You have books and books of notes with ideas, plans, and maybe even some concrete pathways you plan to take to achieve your goals, but deciding how to actually get the engine started is the biggest hurdle. Having an educational background in business, I assumed that becoming a business owner would be seamless, but I was truly surprised when I realized that it would take much more than understanding business in theory to run a business.
The biggest lesson I’ve learned in being a Business Librarian starting a business was to have a plan and to do as much research as possible before starting the business—it will prevent wasting time, effort, and money.

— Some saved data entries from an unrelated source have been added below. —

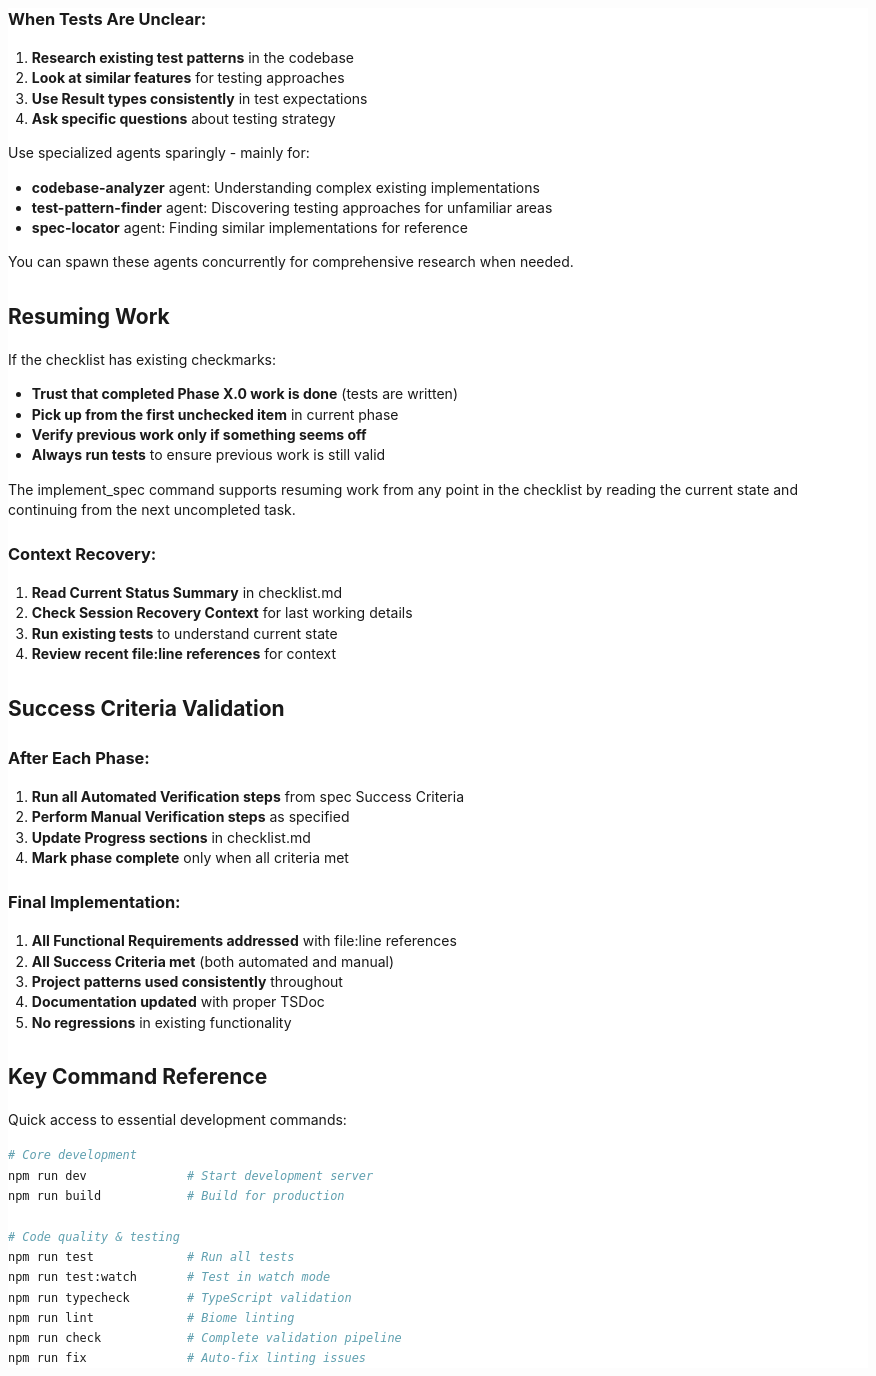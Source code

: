 ### When Tests Are Unclear:
1. **Research existing test patterns** in the codebase
2. **Look at similar features** for testing approaches
3. **Use Result types consistently** in test expectations
4. **Ask specific questions** about testing strategy

Use specialized agents sparingly - mainly for:
- **codebase-analyzer** agent: Understanding complex existing implementations
- **test-pattern-finder** agent: Discovering testing approaches for unfamiliar areas
- **spec-locator** agent: Finding similar implementations for reference

You can spawn these agents concurrently for comprehensive research when needed.

## Resuming Work

If the checklist has existing checkmarks:
- **Trust that completed Phase X.0 work is done** (tests are written)
- **Pick up from the first unchecked item** in current phase
- **Verify previous work only if something seems off**
- **Always run tests** to ensure previous work is still valid

The implement_spec command supports resuming work from any point in the checklist by reading the current state and continuing from the next uncompleted task.

### Context Recovery:
1. **Read Current Status Summary** in checklist.md
2. **Check Session Recovery Context** for last working details
3. **Run existing tests** to understand current state
4. **Review recent file:line references** for context

## Success Criteria Validation

### After Each Phase:
1. **Run all Automated Verification steps** from spec Success Criteria
2. **Perform Manual Verification steps** as specified
3. **Update Progress sections** in checklist.md
4. **Mark phase complete** only when all criteria met

### Final Implementation:
1. **All Functional Requirements addressed** with file:line references
2. **All Success Criteria met** (both automated and manual)
3. **Project patterns used consistently** throughout
4. **Documentation updated** with proper TSDoc
5. **No regressions** in existing functionality

## Key Command Reference

Quick access to essential development commands:
```bash
# Core development
npm run dev              # Start development server
npm run build            # Build for production

# Code quality & testing
npm run test             # Run all tests
npm run test:watch       # Test in watch mode
npm run typecheck        # TypeScript validation
npm run lint             # Biome linting
npm run check            # Complete validation pipeline
npm run fix              # Auto-fix linting issues
```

For this installment of the blog series, I’m going to provide some tips on steps one can take to make the process of actually starting a business seem more attainable. Each person will have somewhat of a different experience based on the type of business and industry in which they will be operating, but there are some core focus areas to highlight and some resources that can serve as a guide, based on my experience as a business owner and a Business Librarian in Philadelphia.
Research, research, research! You can never do too much business research, especially because information changes so rapidly. A great place to start is with market research, which is research on your chosen industry. This will give you insight on the climate of your industry, trends, opportunities, challenges, and even resources to expand your network. Watch our Introduction to Market Research video to get a step-by-step guide on how to conduct market research for your industry. It’s also helpful to research the necessary steps to register a business in the city of Philadelphia, as you want to be in compliance with city regulations as it pertains to doing business in Philadelphia. It can also be helpful to research other businesses like yours—competitors—as it will allow you to learn what other companies in your industry are doing (or not doing) while giving you more insight into the key players in your industry, more formally known as a competitive analysis.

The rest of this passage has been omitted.